One number you won’t hear anymore is how many iPhones, iPads, and Macs were sold in a given quarter. Why not? First, the numbers have plateaued or fallen in recent years so they don’t make Apple look particularly healthy. Second, competitors don’t provide such numbers, either, so Apple went to a more level playing field.
What you will get are a few– only a few– of the metrics that really matter to shareholders, Apple watchers and critics, and customers who care.
Last quarter Apple reported revenue for the following:
- $31.05 billion iPhone
- $11.45 billion: Services
- $5.51 billion: Mac
- $5.13 billion: Wearables, Home and Accessories
- $4.87 billion: iPad
No surprise, right? iPhone leads the pack, followed by the up and coming category of Services (think Apple Pay, Apple Music, AppleCare, App sales and subscriptions, and anything else that is not hardware).
The Mac remains a healthy business, but of the five categories, and not far down the line of numbers, is iPad; still a vibrant $20-billion a year hardware business.
What is new among the numbers is Wearables, Home, and Accessories. Think Watch, AirPods, Beats headphones, HomePod, and anything else that is not an iPhone, Mac, or iPad.
Yet, what you read about in most online rags about Apple’s health is the marketshare metric. Let me tell you, marketshare is not a good metric to determine a company’s financial viability.
For example, among smartphone makers, Samsung and Huawei sell more phones than Apple. Yes, iPhone has dropped to third place and other Chinese makers are gaining fast as iPhone sales falter and fall.

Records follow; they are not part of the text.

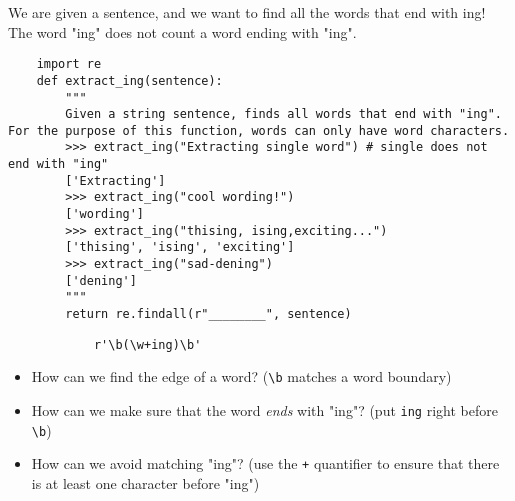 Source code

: \begin{blocksection}
    \question We are given a sentence, and we want to find all the words that end with ing! The word "ing" does not count a word ending with "ing". 
    
    \begin{lstlisting}
    import re
    def extract_ing(sentence):
        """
        Given a string sentence, finds all words that end with "ing". For the purpose of this function, words can only have word characters.
        >>> extract_ing("Extracting single word") # single does not end with "ing"
        ['Extracting']
        >>> extract_ing("cool wording!")
        ['wording']
        >>> extract_ing("thising, ising,exciting...")
        ['thising', 'ising', 'exciting']
        >>> extract_ing("sad-dening")
        ['dening']
        """
        return re.findall(r"________", sentence)
    \end{lstlisting}
    
    \begin{solution}[2in]
        \begin{lstlisting}
            r'\b(\w+ing)\b'
        \end{lstlisting}
    \end{solution}
    \end{blocksection}

    \begin{guide}
        \begin{blocksection}
            \begin{itemize}
                \item How can we find the edge of a word? (\lstinline{\b} matches a word boundary)
                \item How can we make sure that the word \textit{ends} with "ing"? (put \lstinline{ing} right before \lstinline{\b})
                \item How can we avoid matching "ing"? (use the \lstinline{+} quantifier to ensure that there is at least one character before "ing")
            \end{itemize}
        \end{blocksection}
    \end{guide}
    
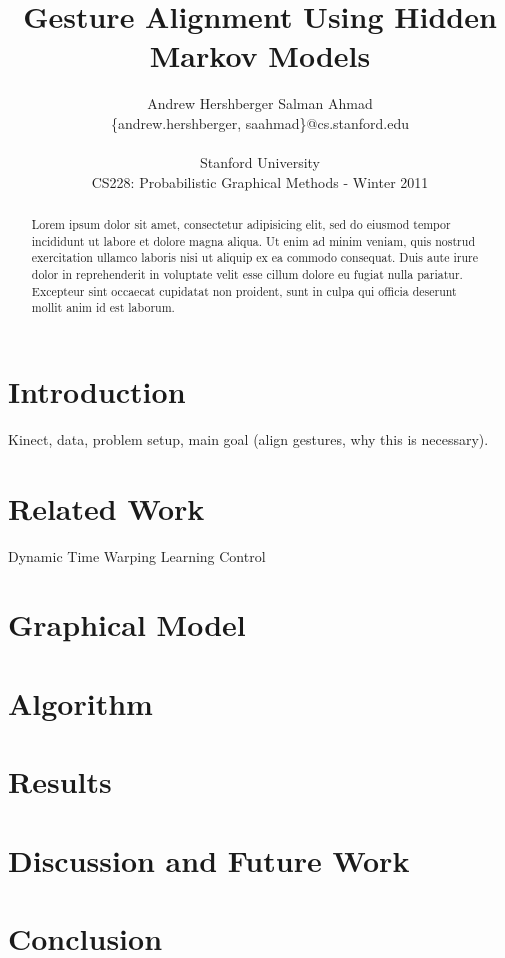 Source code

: \documentclass{article}
\title{Gesture Alignment Using Hidden Markov Models}
\author{
Andrew Hershberger
\quad Salman Ahmad \\
\{andrew.hershberger, saahmad\}@cs.stanford.edu
\\\\
Stanford University\\
CS228: Probabilistic Graphical Methods - Winter 2011\\
}
\begin{document}
\maketitle

\begin{abstract}


Lorem ipsum dolor sit amet, consectetur adipisicing elit, sed do eiusmod
tempor incididunt ut labore et dolore magna aliqua. Ut enim ad minim veniam,
quis nostrud exercitation ullamco laboris nisi ut aliquip ex ea commodo
consequat. Duis aute irure dolor in reprehenderit in voluptate velit esse
cillum dolore eu fugiat nulla pariatur. Excepteur sint occaecat cupidatat non
proident, sunt in culpa qui officia deserunt mollit anim id est laborum.

\end{abstract}

\section{Introduction}
Kinect, data, problem setup, main goal (align gestures, why this is necessary).

\section{Related Work}

Dynamic Time Warping \cite{Listgarten2005}
Learning Control \cite{Coates2008}

\section{Graphical Model}

\section{Algorithm}

\section{Results}

\section{Discussion and Future Work}

\section{Conclusion}





\end{document}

Yet, among smartphone makers, Apple’s iPhone revenue tops all other smartphone competitors. Combined. Including Samsung and Huawei. Combined. If you’re the CEO, which number would you want for your company? The one with the most units sold? Or, the number with the most revenue?

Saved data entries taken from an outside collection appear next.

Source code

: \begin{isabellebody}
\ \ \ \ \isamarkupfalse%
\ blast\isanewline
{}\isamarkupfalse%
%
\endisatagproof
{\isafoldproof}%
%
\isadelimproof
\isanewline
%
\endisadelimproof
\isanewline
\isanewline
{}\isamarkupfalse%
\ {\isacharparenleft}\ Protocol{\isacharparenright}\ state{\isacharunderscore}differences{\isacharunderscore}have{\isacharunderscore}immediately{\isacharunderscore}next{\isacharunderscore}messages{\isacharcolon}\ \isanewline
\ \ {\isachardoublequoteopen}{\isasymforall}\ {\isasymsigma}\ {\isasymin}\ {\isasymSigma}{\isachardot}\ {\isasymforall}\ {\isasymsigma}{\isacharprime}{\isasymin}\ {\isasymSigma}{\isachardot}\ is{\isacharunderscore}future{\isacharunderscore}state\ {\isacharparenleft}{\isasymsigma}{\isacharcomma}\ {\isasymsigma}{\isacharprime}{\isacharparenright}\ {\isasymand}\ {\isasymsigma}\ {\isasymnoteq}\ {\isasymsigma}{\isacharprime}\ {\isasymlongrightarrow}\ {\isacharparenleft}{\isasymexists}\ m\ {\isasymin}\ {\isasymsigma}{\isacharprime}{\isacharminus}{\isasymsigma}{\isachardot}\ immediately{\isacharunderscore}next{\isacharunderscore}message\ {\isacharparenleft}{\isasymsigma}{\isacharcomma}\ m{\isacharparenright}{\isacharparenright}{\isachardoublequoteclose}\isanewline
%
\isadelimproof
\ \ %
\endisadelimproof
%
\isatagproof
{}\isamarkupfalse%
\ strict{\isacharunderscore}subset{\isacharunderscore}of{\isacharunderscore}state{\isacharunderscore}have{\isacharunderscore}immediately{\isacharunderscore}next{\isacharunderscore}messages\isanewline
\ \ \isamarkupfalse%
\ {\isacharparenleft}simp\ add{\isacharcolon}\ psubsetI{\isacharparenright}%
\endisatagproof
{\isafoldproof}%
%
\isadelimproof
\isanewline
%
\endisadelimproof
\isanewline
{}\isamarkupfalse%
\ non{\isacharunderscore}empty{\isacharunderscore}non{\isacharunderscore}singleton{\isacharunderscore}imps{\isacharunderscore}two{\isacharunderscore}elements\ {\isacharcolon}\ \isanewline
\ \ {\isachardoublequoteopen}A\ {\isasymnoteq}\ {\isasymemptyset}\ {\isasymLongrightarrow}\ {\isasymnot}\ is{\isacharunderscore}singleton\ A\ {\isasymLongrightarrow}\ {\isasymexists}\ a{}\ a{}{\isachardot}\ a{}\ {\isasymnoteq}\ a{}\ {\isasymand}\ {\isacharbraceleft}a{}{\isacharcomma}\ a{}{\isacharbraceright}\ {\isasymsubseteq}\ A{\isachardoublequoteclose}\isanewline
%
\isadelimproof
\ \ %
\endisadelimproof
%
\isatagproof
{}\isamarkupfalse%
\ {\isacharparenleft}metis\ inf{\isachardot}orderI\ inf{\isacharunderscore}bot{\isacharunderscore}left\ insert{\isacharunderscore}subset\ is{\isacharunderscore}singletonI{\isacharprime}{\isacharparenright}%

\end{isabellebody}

It’s not just revenue, either, and it’s not just iPhone. Apple profits– per product category– are higher than any competitor; Mac vs. PCs, iPad vs. tablets, Apple Watch vs. other so-called wearables.
Here’s another good example where the facts do not match Apple’s so-called monetary problems. Microsoft’s Surface PC line is comprised mostly of touchscreen notebooks, but they are counted as PCs, not tablets. Guess what would happen if Apple were to combine Mac sales revenue and profits to iPad revenue and profits?
Apple would be the largest PC manufacturer. Those are the numbers that matter to Apple’s executives and they provide a more accurate picture of the company’s financial health.
Let’s compare those basics with Vinnie Fisher’s perspective:
5 Key Metrics You Should Be Tracking in Your Business
These metrics are interesting and can be considered important, but not nearly as important as the ones Apple publishes each quarter.
- Revenue to Expense Ratio
- Customer Retention
- Debt to Equity Ratio
- Inventory Turnover
- Current Ratio (assets minus liabilities)
All five are part of a handful of metrics that executives and investors may consider, but different from those Apple makes public because they are less valuable.
The tragedy of Apple’s money troubles is that there isn’t much tragedy at all.